* [HOW TO COMPLETE THIS TASK]
Your answer must be the records below, given again exactly, with no pictures in it.

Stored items
= Beginning of Section =

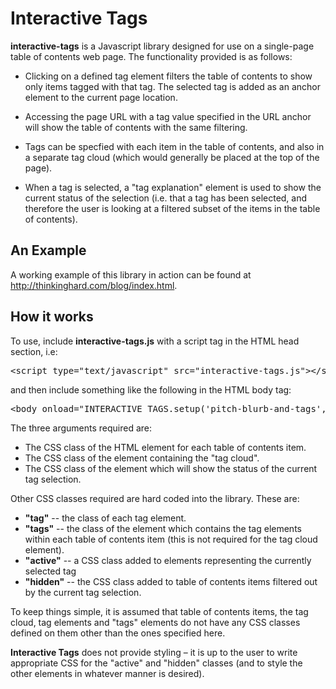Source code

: Interactive Tags
================

**interactive-tags** is a Javascript library designed for use on a single-page
table of contents web page. The functionality provided is as follows:

* Clicking on a defined tag element filters the table of contents to show only
items tagged with that tag. The selected tag is added as an anchor element to the
current page location.

* Accessing the page URL with a tag value specified in the URL anchor will show
the table of contents with the same filtering.

* Tags can be specfied with each item in the table of contents, and also in a separate
tag cloud (which would generally be placed at the top of the page).

* When a tag is selected, a "tag explanation" element is used to show the current
status of the selection (i.e. that a tag has been selected, and therefore the user
is looking at a filtered subset of the items in the table of contents).

An Example
----------

A working example of this library in action can be found at http://thinkinghard.com/blog/index.html.

How it works
------------

To use, include **interactive-tags.js** with a script tag in the HTML head section, i.e:

<pre>
&lt;script type="text/javascript" src="interactive-tags.js"&gt;&lt;/script&gt;
</pre>

and then include something like the following in the HTML body tag:

<pre>
&lt;body onload="INTERACTIVE_TAGS.setup('pitch-blurb-and-tags','tag-cloud','tags-explanation')&gt;
</pre>


The three arguments required are:

* The CSS class of the HTML element for each table of contents item.
* The CSS class of the element containing the "tag cloud".
* The CSS class of the element which will show the status of the current tag selection.

Other CSS classes required are hard coded into the library. These are:

* **"tag"** -- the class of each tag element.
* **"tags"** -- the class of the element which contains the tag elements within
each table of contents item (this is not required for the tag cloud element).
* **"active"** -- a CSS class added to elements representing the currently selected tag
* **"hidden"** -- the CSS class added to table of contents items filtered out by the 
current tag selection.

To keep things simple, it is assumed that table of contents items, the tag cloud, tag elements
and "tags" elements do not have any CSS classes defined on them other than the ones specified here.

**Interactive Tags** does not provide styling &ndash; it is up to the user to write appropriate
CSS for the "active" and "hidden" classes (and to style the other elements in whatever manner
is desired).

= End of Section =

* [FINISHED TASK]
Source code

: Interactive Tags
================

**interactive-tags** is a Javascript library designed for use on a single-page
table of contents web page. The functionality provided is as follows:

* Clicking on a defined tag element filters the table of contents to show only
items tagged with that tag. The selected tag is added as an anchor element to the
current page location.

* Accessing the page URL with a tag value specified in the URL anchor will show
the table of contents with the same filtering.

* Tags can be specfied with each item in the table of contents, and also in a separate
tag cloud (which would generally be placed at the top of the page).

* When a tag is selected, a "tag explanation" element is used to show the current
status of the selection (i.e. that a tag has been selected, and therefore the user
is looking at a filtered subset of the items in the table of contents).

An Example
----------

A working example of this library in action can be found at http://thinkinghard.com/blog/index.html.

How it works
------------

To use, include **interactive-tags.js** with a script tag in the HTML head section, i.e:

<pre>
&lt;script type="text/javascript" src="interactive-tags.js"&gt;&lt;/script&gt;
</pre>

and then include something like the following in the HTML body tag:

<pre>
&lt;body onload="INTERACTIVE_TAGS.setup('pitch-blurb-and-tags','tag-cloud','tags-explanation')&gt;
</pre>


The three arguments required are:

* The CSS class of the HTML element for each table of contents item.
* The CSS class of the element containing the "tag cloud".
* The CSS class of the element which will show the status of the current tag selection.

Other CSS classes required are hard coded into the library. These are:

* **"tag"** -- the class of each tag element.
* **"tags"** -- the class of the element which contains the tag elements within
each table of contents item (this is not required for the tag cloud element).
* **"active"** -- a CSS class added to elements representing the currently selected tag
* **"hidden"** -- the CSS class added to table of contents items filtered out by the 
current tag selection.

To keep things simple, it is assumed that table of contents items, the tag cloud, tag elements
and "tags" elements do not have any CSS classes defined on them other than the ones specified here.

**Interactive Tags** does not provide styling &ndash; it is up to the user to write appropriate
CSS for the "active" and "hidden" classes (and to style the other elements in whatever manner
is desired).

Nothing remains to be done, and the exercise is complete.